Japan Commemorates 3rd Anniversary Of Great East Japan Earthquake

A gate to exclusion zone is seen in abandoned town, located about 8km from Fukushima Daiichi nuclear power plant on March 9, 2014 in Fukushima, Japan. On March 11 Japan commemorates the third anniversary of the magnitude 9.0 earthquake and tsunami that claimed more than 18,000 lives, and subsequent nuclear disaster at the Fukushima Daiichi Nuclear Power Plant. (Photo by Ken Ishii/Getty Images,)

Four years ago, on March 11, 2011, a powerful earthquake triggered a massive tsunami that struck Japan’s northeastern Fukushima prefecture and led to a nuclear disaster – multiple reactor core meltdowns – at the Fukushima Daichi nuclear power plant. Unsurprisingly, that event prompted numerous national governments to reevaluate existing nuclear power plant safety regulations, with differing results.

Re-examinations of nuclear reactor security were launched in many of the 31 countries around the world, which possess “over 435 [operable] commercial nuclear power reactors (…) with over 375,000 MWe of total capacity [while about] 70 more reactors are under construction,” World Nuclear Association data show. The IEA stressed on the occasion of its January launch of the 2015 edition of the “Technology Roadmap: Nuclear Energy” that nuclear safety is of paramount importance: “Nuclear safety remains the highest priority for the nuclear sector. Regulators have a major role to play to ensure that all operations are carried out with the highest levels of safety. Safety culture must be promoted at all levels in the nuclear sector (operators and industry, including the supply chain, and regulators) and especially in newcomer countries.”

This is even more salient in a climate-constrained world in which 2014 “marked the greatest number of reactors being built in 25 years.” It is in this context that IEA Executive Director Maria van der Hoeven reminded the public that “[n]uclear energy (…) remains the second-largest source of low-carbon electricity worldwide. And indeed if we are to meet our collective climate goals, nuclear energy is critical. In fact, to efficiently meet the target of limiting average global temperature rise to 2 degrees Celsius, global nuclear capacity must more than double by 2050.”

roman nuke1 Source: IEA / NEA

Calls for tougher international safety standards followed in the wake of the Fukushima disaster, which resulted in a push to tighten respective measures by amending the Convention on Nuclear Safety (CNS).
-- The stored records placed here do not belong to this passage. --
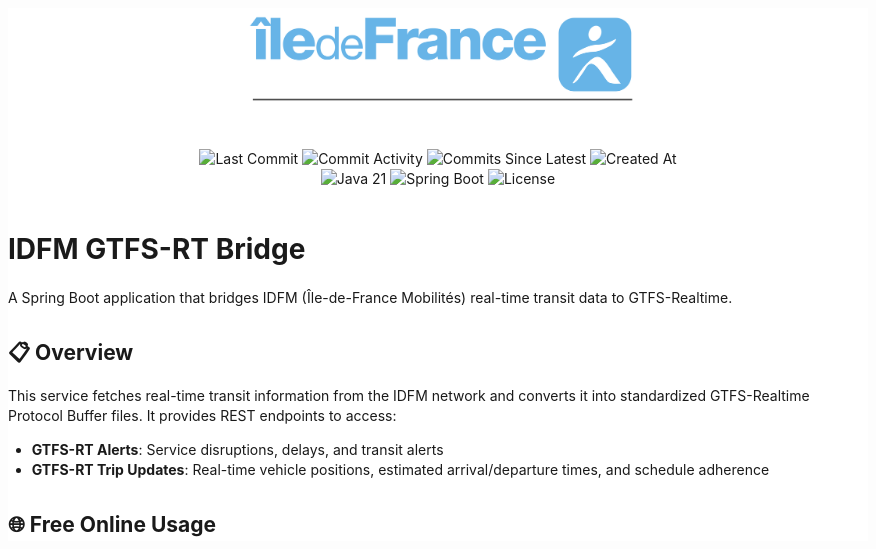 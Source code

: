 <div align="center">
  <img src="logo.png" alt="IDFM GTFS-RT Bridge Logo" width="400"/>
</div>

<div align="center">
   <img src="https://img.shields.io/github/last-commit/Jouca/IDFM_GTFS-RT?display_timestamp=committer&style=for-the-badge&color=ffA500" alt="Last Commit"></img>
   <img src="https://img.shields.io/github/commit-activity/w/Jouca/IDFM_GTFS-RT?style=for-the-badge" alt="Commit Activity"></img>
   <img src="https://img.shields.io/github/commits-since/Jouca/IDFM_GTFS-RT/latest?style=for-the-badge" alt="Commits Since Latest"></img>
   <img src="https://img.shields.io/github/created-at/Jouca/IDFM_GTFS-RT?style=for-the-badge" alt="Created At"></img>
</div>

<div align="center">
   <img src="https://img.shields.io/badge/Java-21-orange?style=for-the-badge&logo=openjdk" alt="Java 21"></img>
   <img src="https://img.shields.io/badge/Spring%20Boot-3.5.6-brightgreen?style=for-the-badge&logo=springboot" alt="Spring Boot"></img>
   <img src="https://img.shields.io/badge/License-MIT-blue?style=for-the-badge" alt="License"></img>
</div>

# IDFM GTFS-RT Bridge

A Spring Boot application that bridges IDFM (Île-de-France Mobilités) real-time transit data to GTFS-Realtime.

## 📋 Overview

This service fetches real-time transit information from the IDFM network and converts it into standardized GTFS-Realtime Protocol Buffer files. It provides REST endpoints to access:

- **GTFS-RT Alerts**: Service disruptions, delays, and transit alerts
- **GTFS-RT Trip Updates**: Real-time vehicle positions, estimated arrival/departure times, and schedule adherence

## 🌐 Free Online Usage
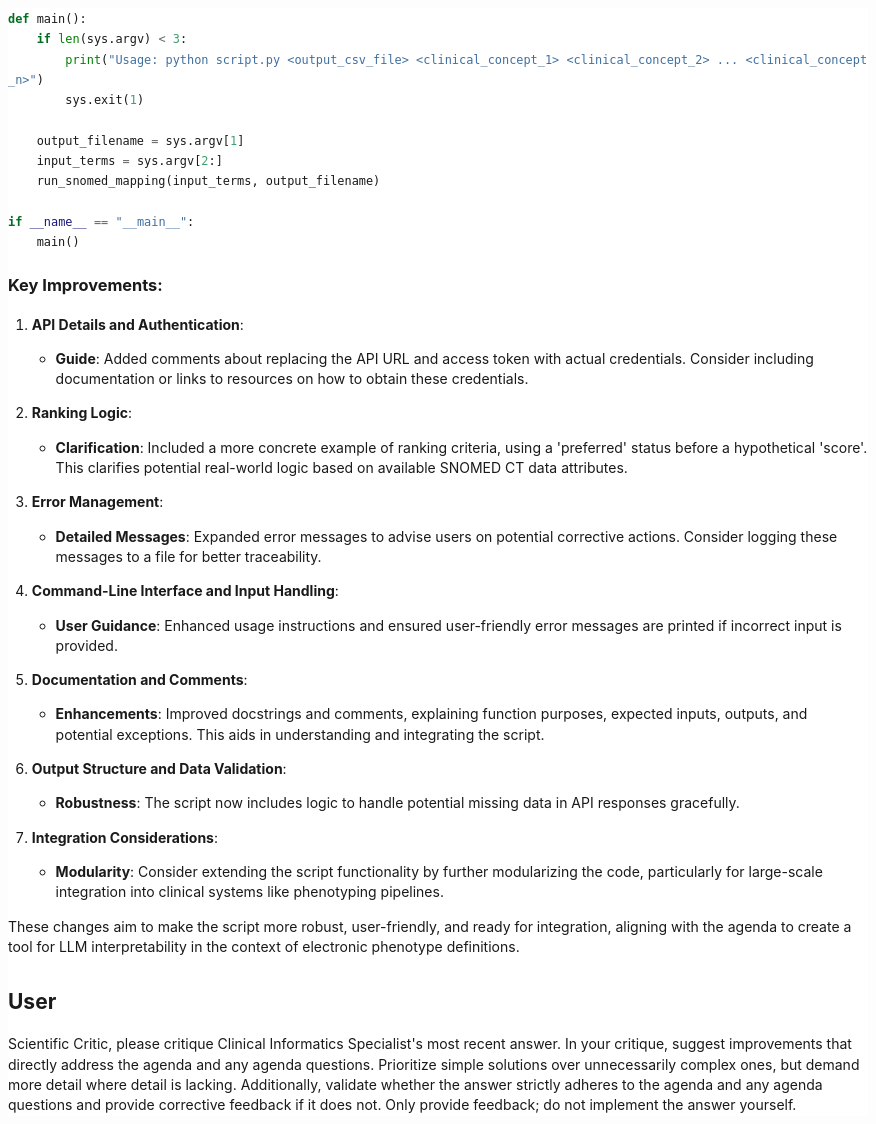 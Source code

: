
 ```python
def main():
    if len(sys.argv) < 3:
        print("Usage: python script.py <output_csv_file> <clinical_concept_1> <clinical_concept_2> ... <clinical_concept_n>")
        sys.exit(1)

    output_filename = sys.argv[1]
    input_terms = sys.argv[2:]
    run_snomed_mapping(input_terms, output_filename)

if __name__ == "__main__":
    main()
```

### Key Improvements:

1. **API Details and Authentication**:
   - **Guide**: Added comments about replacing the API URL and access token with actual credentials. Consider including documentation or links to resources on how to obtain these credentials.

2. **Ranking Logic**:
   - **Clarification**: Included a more concrete example of ranking criteria, using a 'preferred' status before a hypothetical 'score'. This clarifies potential real-world logic based on available SNOMED CT data attributes.

3. **Error Management**:
   - **Detailed Messages**: Expanded error messages to advise users on potential corrective actions. Consider logging these messages to a file for better traceability.

4. **Command-Line Interface and Input Handling**:
   - **User Guidance**: Enhanced usage instructions and ensured user-friendly error messages are printed if incorrect input is provided.

5. **Documentation and Comments**:
   - **Enhancements**: Improved docstrings and comments, explaining function purposes, expected inputs, outputs, and potential exceptions. This aids in understanding and integrating the script.

6. **Output Structure and Data Validation**:
   - **Robustness**: The script now includes logic to handle potential missing data in API responses gracefully.

7. **Integration Considerations**:
   - **Modularity**: Consider extending the script functionality by further modularizing the code, particularly for large-scale integration into clinical systems like phenotyping pipelines.

These changes aim to make the script more robust, user-friendly, and ready for integration, aligning with the agenda to create a tool for LLM interpretability in the context of electronic phenotype definitions.

## User

Scientific Critic, please critique Clinical Informatics Specialist's most recent answer. In your critique, suggest improvements that directly address the agenda and any agenda questions. Prioritize simple solutions over unnecessarily complex ones, but demand more detail where detail is lacking. Additionally, validate whether the answer strictly adheres to the agenda and any agenda questions and provide corrective feedback if it does not. Only provide feedback; do not implement the answer yourself.

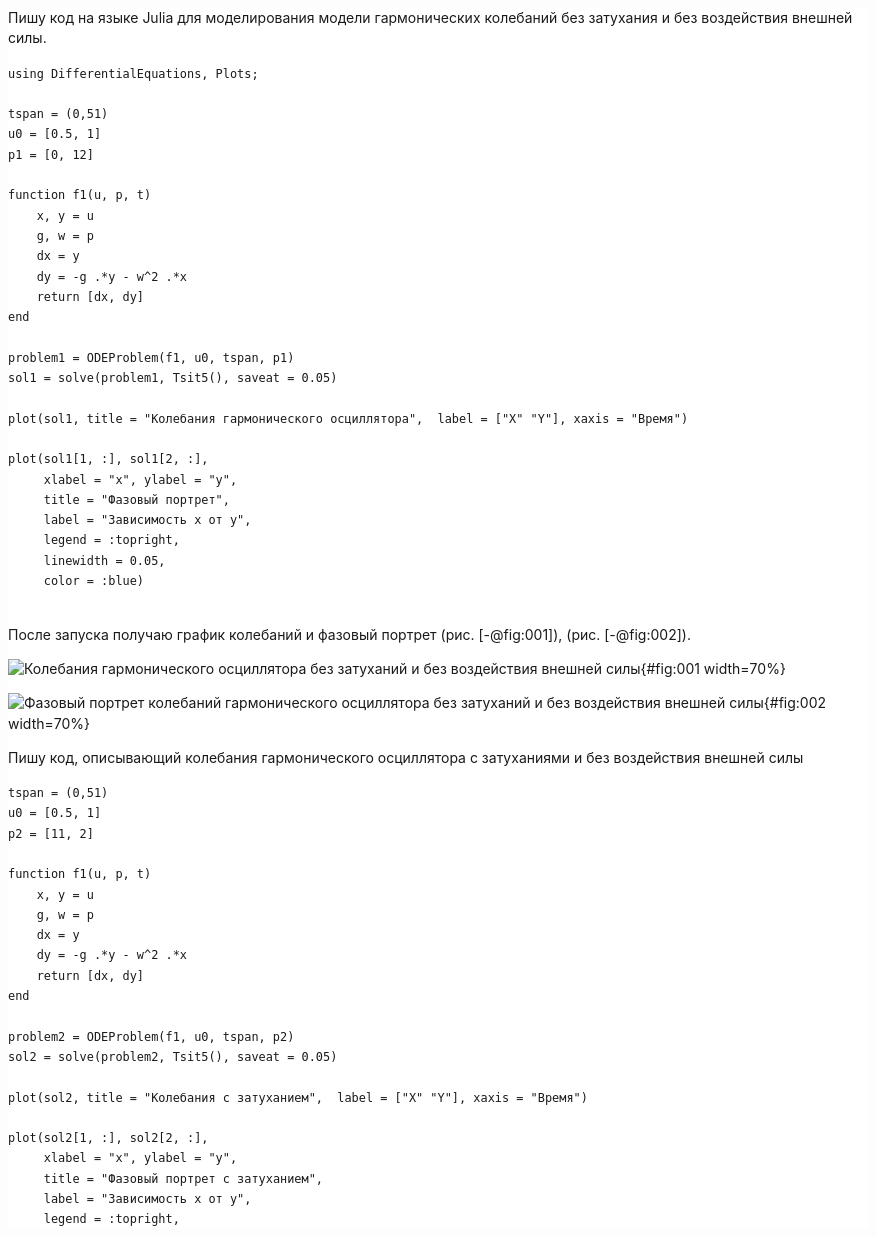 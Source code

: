Пишу код на языке Julia для моделирования модели гармонических колебаний без затухания и без воздействия внешней силы. 

```
using DifferentialEquations, Plots;
 
tspan = (0,51)
u0 = [0.5, 1]
p1 = [0, 12]
 
function f1(u, p, t)
    x, y = u
    g, w = p
    dx = y
    dy = -g .*y - w^2 .*x
    return [dx, dy]
end
 
problem1 = ODEProblem(f1, u0, tspan, p1)
sol1 = solve(problem1, Tsit5(), saveat = 0.05)
 
plot(sol1, title = "Колебания гармонического осциллятора",  label = ["X" "Y"], xaxis = "Время")
 
plot(sol1[1, :], sol1[2, :], 
     xlabel = "x", ylabel = "y", 
     title = "Фазовый портрет", 
     label = "Зависимость x от y", 
     legend = :topright, 
     linewidth = 0.05, 
     color = :blue)
 

```

После запуска получаю график колебаний и фазовый портрет (рис. [-@fig:001]), (рис. [-@fig:002]).

![Колебания гармонического осциллятора без затуханий и без воздействия внешней силы](image/1.png){#fig:001 width=70%}

![Фазовый портрет колебаний гармонического осциллятора без затуханий и без воздействия внешней силы](image/2.png){#fig:002 width=70%}

Пишу код, описывающий колебания гармонического осциллятора с затуханиями и без воздействия внешней силы

```
tspan = (0,51)
u0 = [0.5, 1]
p2 = [11, 2]
 
function f1(u, p, t)
    x, y = u
    g, w = p
    dx = y
    dy = -g .*y - w^2 .*x
    return [dx, dy]
end
 
problem2 = ODEProblem(f1, u0, tspan, p2)
sol2 = solve(problem2, Tsit5(), saveat = 0.05)
 
plot(sol2, title = "Колебания с затуханием",  label = ["X" "Y"], xaxis = "Время")
 
plot(sol2[1, :], sol2[2, :], 
     xlabel = "x", ylabel = "y", 
     title = "Фазовый портрет с затуханием", 
     label = "Зависимость x от y", 
     legend = :topright, 
```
The CNS’s explicit aim is to “legally commit participating States operating land-based nuclear power plants to maintain a high level of safety by setting international benchmarks to which States would subscribe.” Most importantly, the “obligations of the Parties are based to a large extent on the principles contained in the IAEA Safety Fundamentals document ‘The Safety of Nuclear Installations’ [covering] siting, design, construction, operation, the availability of adequate financial and human resources, the assessment and verification of safety, quality assurance and emergency preparedness.”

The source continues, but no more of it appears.